If you ever find yourself in Herne Bay, you may choose to participate in the Herne Bay Culture Trail. This is an opportunity to see all the places of historical and general interest around the town. The fourth stop along the route is the statue of Sir Barnes Wallis.
Sir Barnes Neville Wallis is the son of a doctor, born on the 26th September 1887 in Ripley Derbyshire. First working at a marine engineering firm, Wallis moved to Vickers in 1913. Where he designed various airships including the R100.
17 years later, Wallis transferred to working on aircraft. He was the first person to use the geodesic design in engineering. It has then been in his development of the Wellesley and Wellington bombers. In World War Two in 1939 Wallis designed the bouncing bomb. The nickname was the ‘Bouncy Betties’ and held trials off of Herne Bay shores. You can see the original footage from the testing here.
During World War II Germany hydro-electric dams were targets that needed destroying. Despite multiple attempts, existing bombs had little effect on them, due to nets protecting them from attack via conventional torpedoes. The bouncing bomb spun before it was released. It would ‘skip’ along the water until it came to the damn. Then it would stop spinning and sink to the bottom where it destroyed the base.

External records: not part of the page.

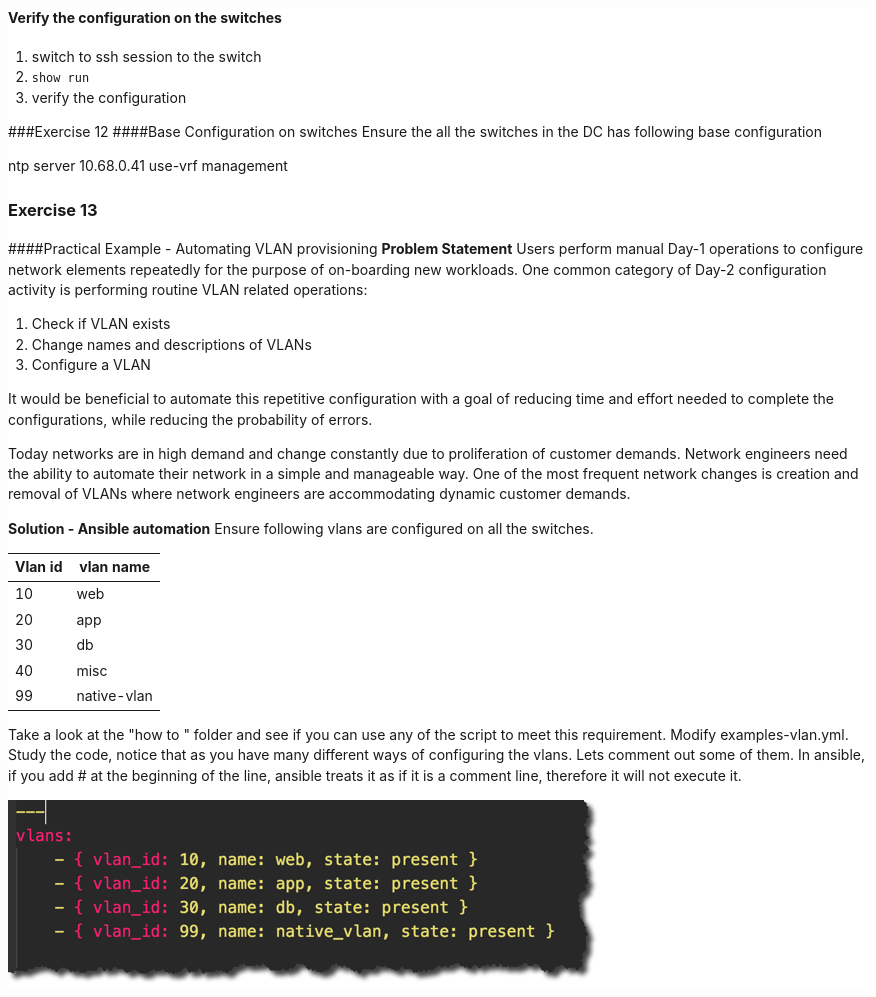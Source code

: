 #### Verify the configuration on the switches
1. switch to ssh session to the switch
2. `show run`
3. verify the configuration

###Exercise 12
####Base Configuration on switches
Ensure the all the switches in the DC has following base configuration


ntp server 10.68.0.41 use-vrf management


### Exercise 13
####Practical Example - Automating VLAN provisioning
**Problem Statement**
Users perform manual Day-1 operations to configure network elements repeatedly for the purpose of on-boarding new workloads. One common category of Day-2 configuration activity is performing routine VLAN related operations:
1. Check if VLAN exists
2. Change names and descriptions of VLANs
3. Configure a VLAN

It would be beneficial to automate this repetitive configuration with a goal of reducing time and effort needed to complete the configurations, while reducing the probability of errors.

Today networks are in high demand and change constantly due to proliferation of customer demands. Network engineers need the ability to automate their network in a simple and manageable way.  One of the most frequent network changes is creation and removal of VLANs where network engineers are accommodating dynamic customer demands.

**Solution  - Ansible automation**
Ensure following vlans are configured on all the switches.

| Vlan id |	vlan name |
|---------|-----------|
|10	| web|
| 20 |	app|
|30	|db|
|40	|misc
|99	|native-vlan

Take a look at the "how to " folder and see if you can use any of the script to meet this requirement.
Modify examples-vlan.yml.  Study the code,  notice that as you have many different ways of configuring the vlans.  Lets comment out some of them. In ansible, if you add # at the beginning of the line, ansible treats it as if it is a comment line, therefore it will not execute it.

![ansiblevlan](/images/ansible2-6.png)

The only obstacle they now had to overcome was the perfect point in which to release the bomb to ensure it reached the dam before sinking. After frequent testing, they found a solution in the ‘spotlight altimeter’. At its most basic, this meant that two spotlights were shone down from the plane. A very dangerous feat as they were bombing at nighttime. They dropped the bomb when the two spotlights met perfectly.
In commemoration of all of Barnes Wallis’s hard work; a life size bronze statue looks out towards Reculver, where the tests of the “bouncing bomb” took place. The statue was funded by lottery funds. In the few years it has been up, it has become a focal point of the Herne Bay Culture Trail.
Keith Roberts, the branch manager of our Faversham branch, has a seat among many community panels both in and around Herne Bay and Kent and heard about their need for sponsorship in order to keep the statue maintained to its current high standard. He asked one of our Directors Andy. Due to its historical significance, Andy jumped at the chance.
We have been working with the Herne Bay Town Partners, the voluntary group that is in charge of looking after the statue, and Dunster House has donated £1,500 which will pay for the maintenance of the bronze life-size statue of Sir Barnes Wallis, and the planters around it, for the next three years.’